Work order: Which lines below mention "ldots"? Pick each one out.

──────── Extracted entries

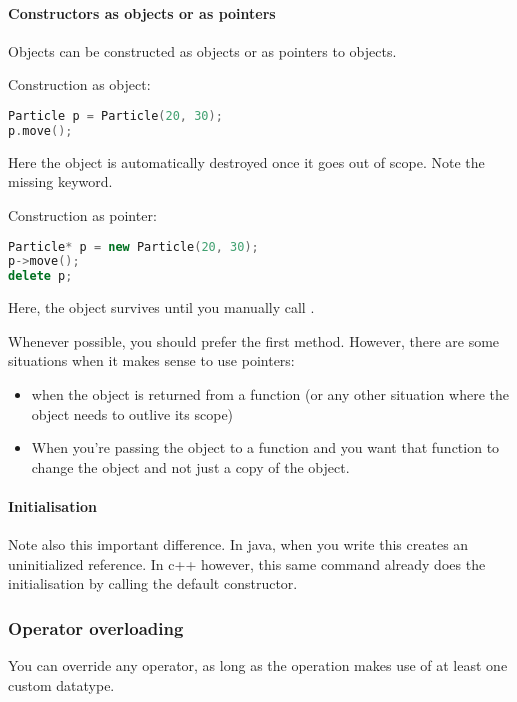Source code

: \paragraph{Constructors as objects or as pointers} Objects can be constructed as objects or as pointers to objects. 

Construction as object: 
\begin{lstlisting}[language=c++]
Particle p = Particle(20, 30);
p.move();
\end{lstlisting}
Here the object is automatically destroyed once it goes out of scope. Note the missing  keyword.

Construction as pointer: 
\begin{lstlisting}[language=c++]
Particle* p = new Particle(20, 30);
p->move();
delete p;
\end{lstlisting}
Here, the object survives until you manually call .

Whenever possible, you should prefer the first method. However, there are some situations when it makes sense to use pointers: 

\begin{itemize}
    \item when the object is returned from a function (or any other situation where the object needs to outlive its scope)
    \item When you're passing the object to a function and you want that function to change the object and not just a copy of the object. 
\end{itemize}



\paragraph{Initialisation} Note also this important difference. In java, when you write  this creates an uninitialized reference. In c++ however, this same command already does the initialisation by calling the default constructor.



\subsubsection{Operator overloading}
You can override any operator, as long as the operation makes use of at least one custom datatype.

────────────────
──────── Extracted entries

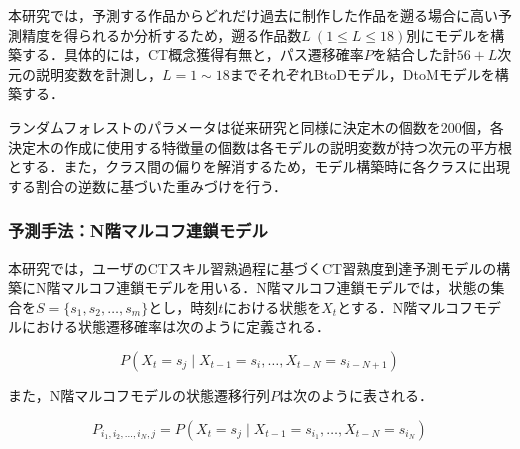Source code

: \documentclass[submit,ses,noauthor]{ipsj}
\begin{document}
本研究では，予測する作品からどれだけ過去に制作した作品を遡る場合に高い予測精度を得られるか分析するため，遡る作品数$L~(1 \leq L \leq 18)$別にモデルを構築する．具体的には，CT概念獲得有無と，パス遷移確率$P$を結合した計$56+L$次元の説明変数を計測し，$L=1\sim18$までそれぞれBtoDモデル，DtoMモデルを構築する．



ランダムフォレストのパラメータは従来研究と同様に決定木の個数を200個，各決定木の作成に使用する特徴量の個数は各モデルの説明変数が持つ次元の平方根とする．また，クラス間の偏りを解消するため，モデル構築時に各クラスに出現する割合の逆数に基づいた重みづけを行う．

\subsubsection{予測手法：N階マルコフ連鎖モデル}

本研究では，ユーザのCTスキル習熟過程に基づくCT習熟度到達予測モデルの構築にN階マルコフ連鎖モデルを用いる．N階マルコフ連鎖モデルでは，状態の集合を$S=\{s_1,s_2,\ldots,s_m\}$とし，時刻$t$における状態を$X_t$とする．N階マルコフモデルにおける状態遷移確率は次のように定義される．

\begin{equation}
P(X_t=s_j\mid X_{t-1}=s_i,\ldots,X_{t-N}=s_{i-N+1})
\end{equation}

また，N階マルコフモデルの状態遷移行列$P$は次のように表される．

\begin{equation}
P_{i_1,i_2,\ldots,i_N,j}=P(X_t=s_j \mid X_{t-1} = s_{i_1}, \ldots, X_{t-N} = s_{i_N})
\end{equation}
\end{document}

────────────────

Your solution:
本研究では，ユーザのCTスキル習熟過程に基づくCT習熟度到達予測モデルの構築にN階マルコフ連鎖モデルを用いる．N階マルコフ連鎖モデルでは，状態の集合を$S=\{s_1,s_2,\ldots,s_m\}$とし，時刻$t$における状態を$X_t$とする．N階マルコフモデルにおける状態遷移確率は次のように定義される．
P(X_t=s_j\mid X_{t-1}=s_i,\ldots,X_{t-N}=s_{i-N+1})
P_{i_1,i_2,\ldots,i_N,j}=P(X_t=s_j \mid X_{t-1} = s_{i_1}, \ldots, X_{t-N} = s_{i_N})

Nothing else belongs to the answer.